Task details:
Every entry, from first to last, is to be written out exactly.

Data records:
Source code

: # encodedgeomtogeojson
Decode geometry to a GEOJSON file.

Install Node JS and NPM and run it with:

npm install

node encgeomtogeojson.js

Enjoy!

Response to the exercise:
Source code

: # encodedgeomtogeojson
Decode geometry to a GEOJSON file.

Install Node JS and NPM and run it with:

npm install

node encgeomtogeojson.js

Enjoy!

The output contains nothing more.